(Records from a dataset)

==*==

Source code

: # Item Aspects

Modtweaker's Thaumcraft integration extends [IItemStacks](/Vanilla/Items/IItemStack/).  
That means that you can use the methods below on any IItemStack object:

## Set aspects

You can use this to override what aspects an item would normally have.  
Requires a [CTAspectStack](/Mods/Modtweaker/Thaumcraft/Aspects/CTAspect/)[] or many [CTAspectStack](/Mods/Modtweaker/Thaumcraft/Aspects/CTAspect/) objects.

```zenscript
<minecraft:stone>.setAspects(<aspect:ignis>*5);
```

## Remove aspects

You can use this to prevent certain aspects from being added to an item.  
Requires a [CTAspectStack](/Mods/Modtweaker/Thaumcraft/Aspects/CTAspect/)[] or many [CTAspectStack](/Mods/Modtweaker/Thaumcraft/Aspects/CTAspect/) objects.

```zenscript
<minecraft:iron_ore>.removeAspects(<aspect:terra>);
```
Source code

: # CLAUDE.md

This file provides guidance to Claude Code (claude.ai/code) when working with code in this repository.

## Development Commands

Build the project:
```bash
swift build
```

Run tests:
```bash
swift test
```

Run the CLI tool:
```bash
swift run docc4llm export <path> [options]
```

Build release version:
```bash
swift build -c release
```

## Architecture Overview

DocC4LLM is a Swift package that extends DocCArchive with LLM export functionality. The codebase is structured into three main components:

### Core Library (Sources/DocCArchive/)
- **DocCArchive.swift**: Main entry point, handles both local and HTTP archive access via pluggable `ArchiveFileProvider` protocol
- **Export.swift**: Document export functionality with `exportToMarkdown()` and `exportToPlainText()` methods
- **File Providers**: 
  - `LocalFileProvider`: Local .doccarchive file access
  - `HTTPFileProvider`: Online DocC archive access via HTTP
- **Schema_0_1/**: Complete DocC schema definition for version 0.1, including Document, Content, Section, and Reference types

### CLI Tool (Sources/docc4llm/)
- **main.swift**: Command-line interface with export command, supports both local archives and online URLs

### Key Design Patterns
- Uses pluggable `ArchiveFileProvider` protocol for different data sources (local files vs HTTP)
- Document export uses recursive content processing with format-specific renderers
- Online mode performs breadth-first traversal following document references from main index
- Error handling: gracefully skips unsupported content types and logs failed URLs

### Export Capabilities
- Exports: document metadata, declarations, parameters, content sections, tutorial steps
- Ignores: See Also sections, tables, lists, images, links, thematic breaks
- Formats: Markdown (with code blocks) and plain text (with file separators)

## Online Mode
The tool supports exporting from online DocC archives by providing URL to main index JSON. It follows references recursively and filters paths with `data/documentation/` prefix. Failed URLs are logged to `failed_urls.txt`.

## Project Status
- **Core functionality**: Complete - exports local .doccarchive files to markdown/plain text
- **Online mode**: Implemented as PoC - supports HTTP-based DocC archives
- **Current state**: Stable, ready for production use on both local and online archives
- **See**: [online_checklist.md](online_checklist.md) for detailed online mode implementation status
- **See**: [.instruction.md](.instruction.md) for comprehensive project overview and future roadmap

==*==

• **WORK ORDER**:
Keeping every line exactly as it is, retype the entries shown above.

• **ANSWER SPACE**:
Source code

: # Item Aspects

Modtweaker's Thaumcraft integration extends [IItemStacks](/Vanilla/Items/IItemStack/).  
That means that you can use the methods below on any IItemStack object:

## Set aspects

You can use this to override what aspects an item would normally have.  
Requires a [CTAspectStack](/Mods/Modtweaker/Thaumcraft/Aspects/CTAspect/)[] or many [CTAspectStack](/Mods/Modtweaker/Thaumcraft/Aspects/CTAspect/) objects.

```zenscript
<minecraft:stone>.setAspects(<aspect:ignis>*5);
```

## Remove aspects

You can use this to prevent certain aspects from being added to an item.  
Requires a [CTAspectStack](/Mods/Modtweaker/Thaumcraft/Aspects/CTAspect/)[] or many [CTAspectStack](/Mods/Modtweaker/Thaumcraft/Aspects/CTAspect/) objects.

```zenscript
<minecraft:iron_ore>.removeAspects(<aspect:terra>);
```
Source code

: # CLAUDE.md

This file provides guidance to Claude Code (claude.ai/code) when working with code in this repository.

## Development Commands

Build the project:
```bash
swift build
```

Run tests:
```bash
swift test
```

Run the CLI tool:
```bash
swift run docc4llm export <path> [options]
```

Build release version:
```bash
swift build -c release
```

## Architecture Overview

DocC4LLM is a Swift package that extends DocCArchive with LLM export functionality. The codebase is structured into three main components:

### Core Library (Sources/DocCArchive/)
- **DocCArchive.swift**: Main entry point, handles both local and HTTP archive access via pluggable `ArchiveFileProvider` protocol
- **Export.swift**: Document export functionality with `exportToMarkdown()` and `exportToPlainText()` methods
- **File Providers**: 
  - `LocalFileProvider`: Local .doccarchive file access
  - `HTTPFileProvider`: Online DocC archive access via HTTP
- **Schema_0_1/**: Complete DocC schema definition for version 0.1, including Document, Content, Section, and Reference types

### CLI Tool (Sources/docc4llm/)
- **main.swift**: Command-line interface with export command, supports both local archives and online URLs

### Key Design Patterns
- Uses pluggable `ArchiveFileProvider` protocol for different data sources (local files vs HTTP)
- Document export uses recursive content processing with format-specific renderers
- Online mode performs breadth-first traversal following document references from main index
- Error handling: gracefully skips unsupported content types and logs failed URLs

### Export Capabilities
- Exports: document metadata, declarations, parameters, content sections, tutorial steps
- Ignores: See Also sections, tables, lists, images, links, thematic breaks
- Formats: Markdown (with code blocks) and plain text (with file separators)

## Online Mode
The tool supports exporting from online DocC archives by providing URL to main index JSON. It follows references recursively and filters paths with `data/documentation/` prefix. Failed URLs are logged to `failed_urls.txt`.

## Project Status
- **Core functionality**: Complete - exports local .doccarchive files to markdown/plain text
- **Online mode**: Implemented as PoC - supports HTTP-based DocC archives
- **Current state**: Stable, ready for production use on both local and online archives
- **See**: [online_checklist.md](online_checklist.md) for detailed online mode implementation status
- **See**: [.instruction.md](.instruction.md) for comprehensive project overview and future roadmap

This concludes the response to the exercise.